Why Jane Smokes: What every writer ought to know about habits
We are, all of us, creatures of habit. Our characters should be too. In this article I’m going to expose a technique used by successful writers to create distinctive, lively characters readers can really believe in.
Take a couple of minutes and make a list of your own habits. No need to write it down or anything, just contemplate your habits, both good and bad. Consider personal habits like biting your nails, smoking, or jogging two miles a day; speech patterns like saying “you know” three times in every sentence or beginning all your sentences with “well,” or “so"; habits of dress and grooming like never leaving the house without a tie or without first washing your face; driving habits like speeding, tailgating, or relentlessly coming to a full and complete stop at every stop sign.

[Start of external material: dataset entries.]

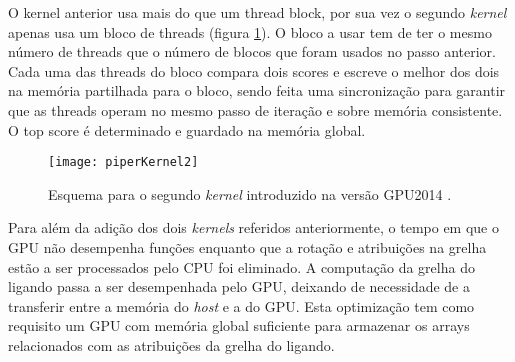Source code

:  O kernel anterior usa mais do que um thread block, por sua vez o segundo \textit{kernel} apenas usa um bloco de threads (figura \ref{k2piper}). O bloco a usar tem de ter o mesmo número de threads que o número de blocos que foram usados no passo anterior. Cada uma das threads do bloco compara dois scores e escreve o melhor dos dois na memória partilhada para o bloco, sendo feita uma sincronização para garantir que as threads operam no mesmo passo de iteração e sobre memória consistente. O top score é determinado e guardado na memória global. \par
 \begin{figure}[ht]
  \centering
    {\texttt{[image: piperKernel2]}}
  \caption{Esquema para o segundo \textit{kernel} introduzido na versão GPU2014 \cite{piper2014gpu}. }
  \label{k2piper}
\end{figure}
Para além da adição dos dois \textit{kernels} referidos anteriormente, o tempo em que o GPU não desempenha funções enquanto que a rotação e atribuições na grelha estão a ser processados pelo CPU foi eliminado. A computação da grelha do ligando passa a ser desempenhada pelo GPU, deixando de necessidade de a transferir entre a memória do \textit{host} e a do GPU. Esta optimização tem como requisito um GPU com memória global suficiente para armazenar os arrays relacionados com as atribuições da grelha do ligando. \par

I’ve got at least 10 habits that pop readily to mind. And no, I’m not going to tell you what they all are (although starting sentences with “and,” “but,” and “so” is one).
Now do the same for people you know. Your husband or wife, a friend, a co-worker. Do those people have habits that are quintessentially theirs? Ones that define them almost to the point of caricature? I find it hard to imagine the people I know without their habits. My perception of them is strongly colored by their habits, and surely their perceptions of me are similarly colored by mine.
Although we may not think of them in this way, habits are a great tool for showing character in real life. So why not use them in your fiction as well? There are three reasons why you should.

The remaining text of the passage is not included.